Would you please reproduce all the entries exactly, leaving the pictures out?
** DATA IN THIS EXERCISE follows **
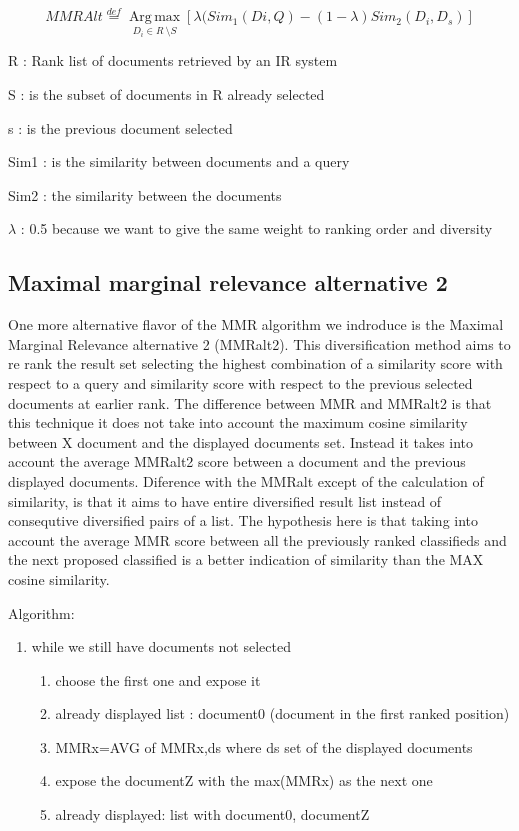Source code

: \begin{equation}
MMRAlt\overset{def}{=}\operatorname*{Arg \, \max}_{D_{i}\in R\ \setminus S}[\lambda(Sim_{1}(Di,Q)-(1-\lambda) Sim_{2}(D_{i},D_{s})]
\end{equation}

R : Rank list of documents retrieved by an IR system

S : is the subset of documents in R already selected

s : is the previous document selected

Sim1 : is the similarity between documents and a query

Sim2 : the similarity between the documents

$\lambda$ : 0.5 because we want to give the same weight to ranking order and diversity



\subsection{Maximal marginal relevance alternative 2}

One more alternative flavor of the MMR algorithm we indroduce is the Maximal Marginal Relevance alternative 2 (MMRalt2). This diversification method aims to re rank the result set selecting the highest combination of a similarity score with respect to a query and similarity score with respect to the previous selected documents at earlier rank. The difference between MMR and MMRalt2 is that this technique it does not take into account the maximum cosine similarity between X document and the displayed documents set. Instead it takes into account the average MMRalt2 score between a document and the previous displayed documents. Diference with the MMRalt except of the calculation of similarity, is that it aims to have entire diversified result list instead of consequtive diversified pairs of a list. The hypothesis here is that taking into account the average MMR score between all the previously ranked classifieds and the next proposed classified is a better indication of similarity than the MAX cosine similarity. 

Algorithm:

\begin{enumerate}
\item while we still have documents not selected
	\begin{enumerate}
	\item choose the first one and expose it
	\item already displayed list : document0 (document in the first ranked position)
	\item MMRx=AVG of MMRx,ds where ds set of the displayed documents
	\item expose the documentZ with the max(MMRx) as the next one
	\item already displayed: list with document0, documentZ
	\end{enumerate}
\end{enumerate}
** End of DATA IN THIS EXERCISE **
◆ TASK RESULT:
Source code

: \begin{equation}
MMRAlt\overset{def}{=}\operatorname*{Arg \, \max}_{D_{i}\in R\ \setminus S}[\lambda(Sim_{1}(Di,Q)-(1-\lambda) Sim_{2}(D_{i},D_{s})]
\end{equation}

R : Rank list of documents retrieved by an IR system

S : is the subset of documents in R already selected

s : is the previous document selected

Sim1 : is the similarity between documents and a query

Sim2 : the similarity between the documents

$\lambda$ : 0.5 because we want to give the same weight to ranking order and diversity



\subsection{Maximal marginal relevance alternative 2}

One more alternative flavor of the MMR algorithm we indroduce is the Maximal Marginal Relevance alternative 2 (MMRalt2). This diversification method aims to re rank the result set selecting the highest combination of a similarity score with respect to a query and similarity score with respect to the previous selected documents at earlier rank. The difference between MMR and MMRalt2 is that this technique it does not take into account the maximum cosine similarity between X document and the displayed documents set. Instead it takes into account the average MMRalt2 score between a document and the previous displayed documents. Diference with the MMRalt except of the calculation of similarity, is that it aims to have entire diversified result list instead of consequtive diversified pairs of a list. The hypothesis here is that taking into account the average MMR score between all the previously ranked classifieds and the next proposed classified is a better indication of similarity than the MAX cosine similarity. 

Algorithm:

\begin{enumerate}
\item while we still have documents not selected
	\begin{enumerate}
	\item choose the first one and expose it
	\item already displayed list : document0 (document in the first ranked position)
	\item MMRx=AVG of MMRx,ds where ds set of the displayed documents
	\item expose the documentZ with the max(MMRx) as the next one
	\item already displayed: list with document0, documentZ
	\end{enumerate}
\end{enumerate}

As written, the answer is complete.